# How do i make a god infrared flashlight ?



## Isthereanybodyoutthere (Jan 31, 2008)

Hi ,i am new here so if this has been up before please forgive me .
So ,,i have this cheap nightvision 1G type ,,and really, without some extra light it is not worth much 
A friend has a ATN 450mw IR iluminator nice but pricey 
Then i on ebay i bought a Huntlight 1 WAT IR flashlight 
Well its actually god ,,but it throws the beam to wide for my use sins i have a 3x lens on the NV 
Soo after looking here i did remember that i did have a colminator lens 
Took the Huntlight apart .the colminator did fit perfect ,and now it has a nice beam about what my friends ATN has when on full focus 
BUT it is not so powerful as the atn (didnt expect that either )
On Kaidomain they have a 3Wat IR diode ,i have ordered one already ,just to see how it is (not here yet )
I know about Deal extreme ,but they only have a 0,5 wat 
On ebay one has a 5 Wat but is asking $32 :duh2: 

I know the Wat number wont tell me how many lumens i will get ,i really would wish they did put the lumen numbers on instead/also of wat 
So has anybody made a Ir flashlight ,,it has to reach out to about 130 meters 
Where to buy a god powerful Ir diode and driver that fits .it dosnt need strobe or sos .but different settings would be nice 

And what would be best reflector ,colminator (my best bed)or lens ?

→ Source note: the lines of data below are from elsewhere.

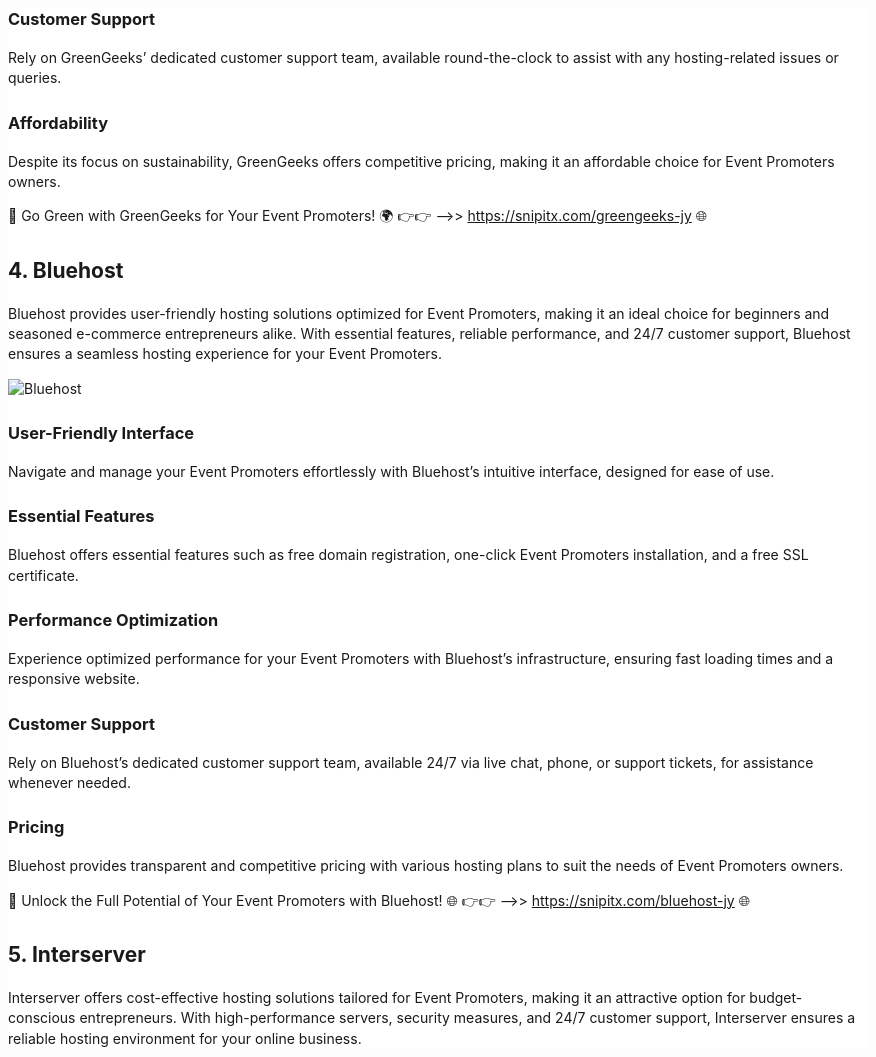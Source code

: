 ### Customer Support
Rely on GreenGeeks’ dedicated customer support team, available round-the-clock to assist with any hosting-related issues or queries.

### Affordability
Despite its focus on sustainability, GreenGeeks offers competitive pricing, making it an affordable choice for Event Promoters owners.

🌿 Go Green with GreenGeeks for Your Event Promoters! 🌍
👉👉 -->> https://snipitx.com/greengeeks-jy 🌐

## 4. Bluehost

Bluehost provides user-friendly hosting solutions optimized for Event Promoters, making it an ideal choice for beginners and seasoned e-commerce entrepreneurs alike. With essential features, reliable performance, and 24/7 customer support, Bluehost ensures a seamless hosting experience for your Event Promoters.

![Bluehost](https://i.imgur.com/PasFF9E.jpeg "Bluehost Hosting")

### User-Friendly Interface
Navigate and manage your Event Promoters effortlessly with Bluehost’s intuitive interface, designed for ease of use.

### Essential Features
Bluehost offers essential features such as free domain registration, one-click Event Promoters installation, and a free SSL certificate.

### Performance Optimization
Experience optimized performance for your Event Promoters with Bluehost’s infrastructure, ensuring fast loading times and a responsive website.

### Customer Support
Rely on Bluehost’s dedicated customer support team, available 24/7 via live chat, phone, or support tickets, for assistance whenever needed.

### Pricing
Bluehost provides transparent and competitive pricing with various hosting plans to suit the needs of Event Promoters owners.

🚀 Unlock the Full Potential of Your Event Promoters with Bluehost! 🌐
👉👉 -->> https://snipitx.com/bluehost-jy 🌐

## 5. Interserver

Interserver offers cost-effective hosting solutions tailored for Event Promoters, making it an attractive option for budget-conscious entrepreneurs. With high-performance servers, security measures, and 24/7 customer support, Interserver ensures a reliable hosting environment for your online business.
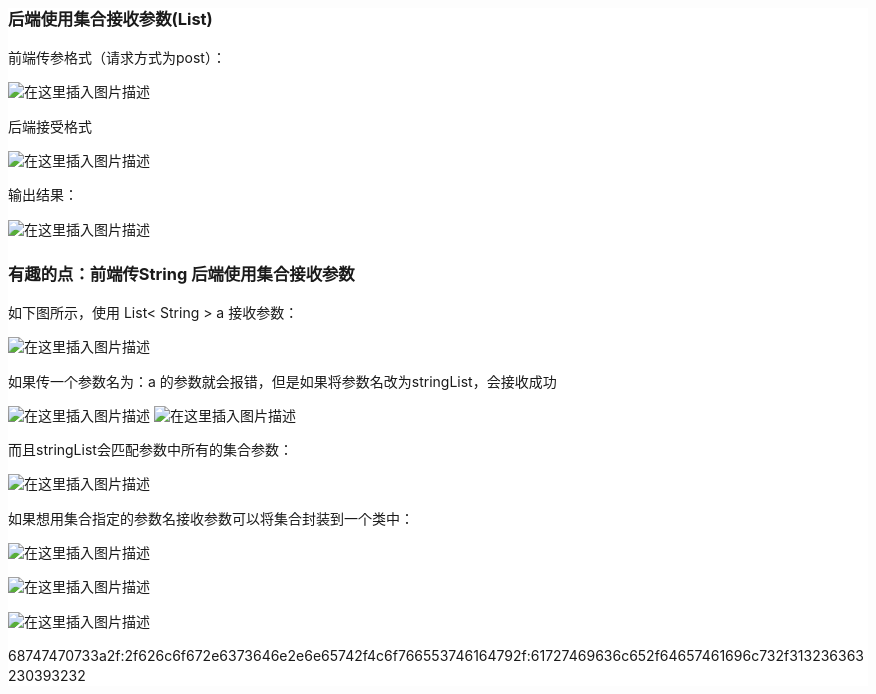 ### 后端使用集合接收参数(List)

前端传参格式（请求方式为post）：
  
![在这里插入图片描述](https://i-blog.csdnimg.cn/blog_migrate/24d4b89362c87415046fa678703396b4.png)
  
后端接受格式
  
![在这里插入图片描述](https://i-blog.csdnimg.cn/blog_migrate/224bd80f5b466e6e330c998b72498b4a.png)
  
输出结果：
  
![在这里插入图片描述](https://i-blog.csdnimg.cn/blog_migrate/e0d9beb5f57c8f3539626b020e19566f.png)

### 有趣的点：前端传String 后端使用集合接收参数

如下图所示，使用 List< String > a 接收参数：
  
![在这里插入图片描述](https://i-blog.csdnimg.cn/blog_migrate/7dceee69aadb2b6a2316835e9286df67.png)
  
如果传一个参数名为：a 的参数就会报错，但是如果将参数名改为stringList，会接收成功
  
![在这里插入图片描述](https://i-blog.csdnimg.cn/blog_migrate/b0eaa7686f7c1290f8fbce7251c78639.png)
![在这里插入图片描述](https://i-blog.csdnimg.cn/blog_migrate/836e220d0dc91034112d194ba845168c.png)
  
而且stringList会匹配参数中所有的集合参数：
  
![在这里插入图片描述](https://i-blog.csdnimg.cn/blog_migrate/60974c612c5edd27f1e679d85bbd6408.png)

如果想用集合指定的参数名接收参数可以将集合封装到一个类中：

![在这里插入图片描述](https://i-blog.csdnimg.cn/blog_migrate/a5e020586b156dc96e88a411162192e9.png)
  
![在这里插入图片描述](https://i-blog.csdnimg.cn/blog_migrate/116e284755bf9e596538313d1fa7a6a9.png)
  
![在这里插入图片描述](https://i-blog.csdnimg.cn/blog_migrate/33df6e650bdd84126ffca3ef319b3e5b.png)

68747470733a2f:2f626c6f672e6373646e2e6e65742f4c6f766553746164792f:61727469636c652f64657461696c732f313236363230393232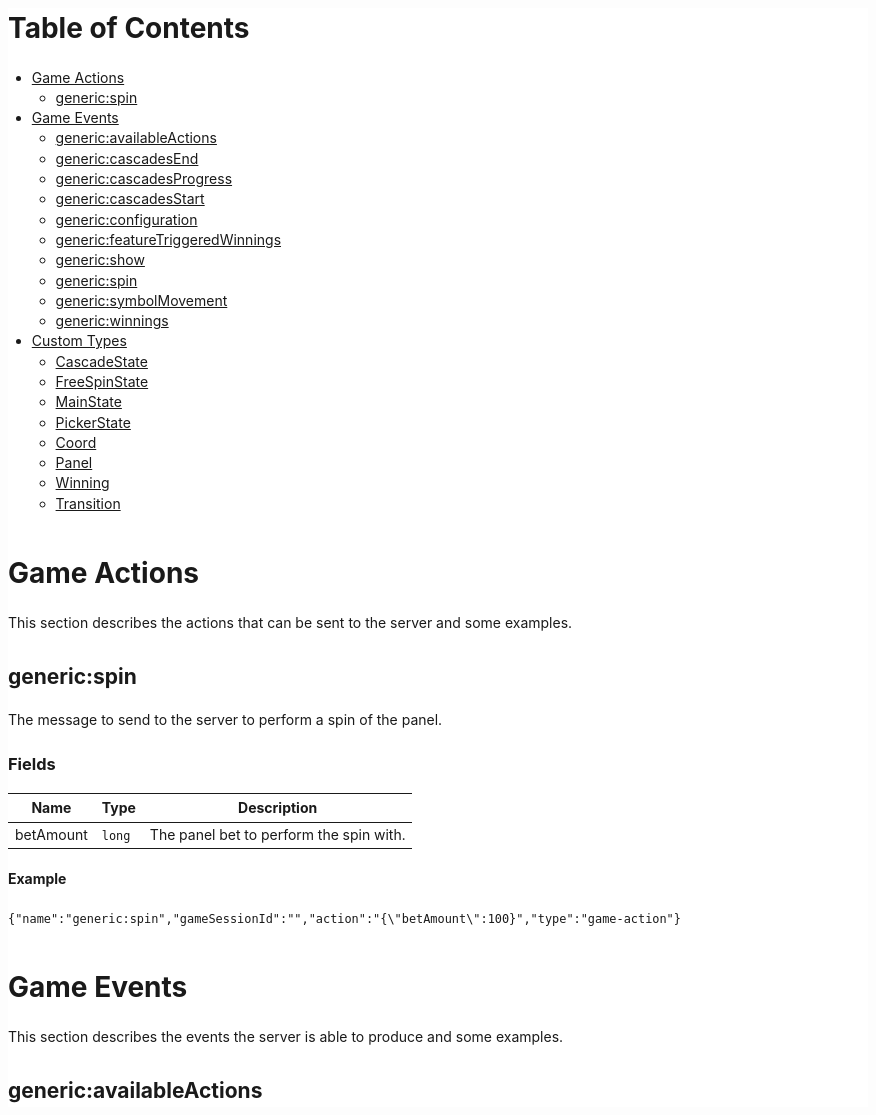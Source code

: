Table of Contents
=================

- [Game Actions](#game-actions)
  - [generic:spin](#genericspin)
- [Game Events](#game-events)
  - [generic:availableActions](#genericavailableactions)
  - [generic:cascadesEnd](#genericcascadesend)
  - [generic:cascadesProgress](#genericcascadesprogress)
  - [generic:cascadesStart](#genericcascadesstart)
  - [generic:configuration](#genericconfiguration)
  - [generic:featureTriggeredWinnings](#genericfeaturetriggeredwinnings)
  - [generic:show](#genericshow)
  - [generic:spin](#genericspin)
  - [generic:symbolMovement](#genericsymbolmovement)
  - [generic:winnings](#genericwinnings)
- [Custom Types](#custom-types)
  - [CascadeState](#cascadestate)
  - [FreeSpinState](#freespinstate)
  - [MainState](#mainstate)
  - [PickerState](#pickerstate)
  - [Coord](#coord)
  - [Panel](#panel)
  - [Winning](#winning)
  - [Transition](#transition)


Game Actions
============

This section describes the actions that can be sent to the server and some examples.

generic:spin
------------

The message to send to the server to perform a spin of the panel.


### Fields

| Name      | Type   | Description                             |
| --------- | ------ | --------------------------------------- |
| betAmount | `long` | The panel bet to perform the spin with. |

#### Example

```
{"name":"generic:spin","gameSessionId":"","action":"{\"betAmount\":100}","type":"game-action"}
```

Game Events
===========

This section describes the events the server is able to produce and some examples.

generic:availableActions
------------------------
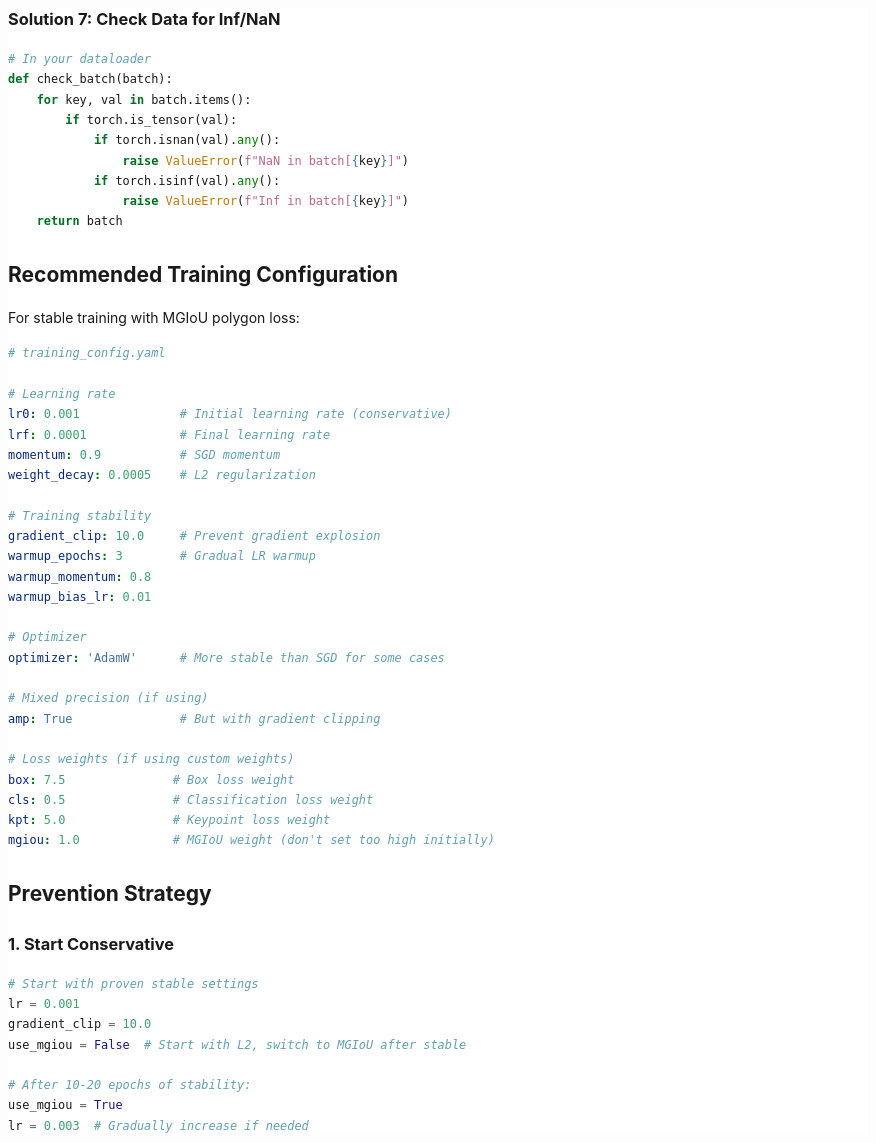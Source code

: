 ### Solution 7: Check Data for Inf/NaN
```python
# In your dataloader
def check_batch(batch):
    for key, val in batch.items():
        if torch.is_tensor(val):
            if torch.isnan(val).any():
                raise ValueError(f"NaN in batch[{key}]")
            if torch.isinf(val).any():
                raise ValueError(f"Inf in batch[{key}]")
    return batch
```

## Recommended Training Configuration

For stable training with MGIoU polygon loss:

```yaml
# training_config.yaml

# Learning rate
lr0: 0.001              # Initial learning rate (conservative)
lrf: 0.0001             # Final learning rate
momentum: 0.9           # SGD momentum
weight_decay: 0.0005    # L2 regularization

# Training stability
gradient_clip: 10.0     # Prevent gradient explosion
warmup_epochs: 3        # Gradual LR warmup
warmup_momentum: 0.8
warmup_bias_lr: 0.01

# Optimizer
optimizer: 'AdamW'      # More stable than SGD for some cases

# Mixed precision (if using)
amp: True               # But with gradient clipping

# Loss weights (if using custom weights)
box: 7.5               # Box loss weight
cls: 0.5               # Classification loss weight  
kpt: 5.0               # Keypoint loss weight
mgiou: 1.0             # MGIoU weight (don't set too high initially)
```

## Prevention Strategy

### 1. Start Conservative
```python
# Start with proven stable settings
lr = 0.001
gradient_clip = 10.0
use_mgiou = False  # Start with L2, switch to MGIoU after stable

# After 10-20 epochs of stability:
use_mgiou = True
lr = 0.003  # Gradually increase if needed
```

I have been thinking of one of those 3x or 4x colminator lenses 

I am located in Europe so it dosnt matter custom vise( got to pay ) if it is from us or asia

Ps ,,very nice forum here :thumbsup:


----------



## saabluster (Jan 31, 2008)

Isthereanybodyoutthere said:


> on ebay i bought a Huntlight 1 WAT IR flashlight
> Well its actually god ,,


 WOW! I guess you really can buy anything on ebay!


Isthereanybodyoutthere said:


> Where to buy a god powerful Ir diode and driver


 Since you now own him you might just ask if you can borrow his Ir diode and driver.





Isthereanybodyoutthere said:


> I am located in Europe so it dosnt matter custom vise


Lets see... I'm going to say Germany?


----------



## monkeyboy (Jan 31, 2008)

Isthereanybodyoutthere said:


> I know the Wat number wont tell me how many lumens i will get ,i really would wish they did put the lumen numbers on instead/also of wat


 
I can't help you with your product search but IR LED's produce invisible radiation so they give *zero lumens*. If you look for the data sheet on the LED, the radiometric power (watts) will give you some idea of the output.


----------



## Meduza (Feb 1, 2008)

Osram got a quite high power infrared LED, SFH 4231-DX, if you can hold of that one it would be good, min 500mW IR and max 1000mW IR!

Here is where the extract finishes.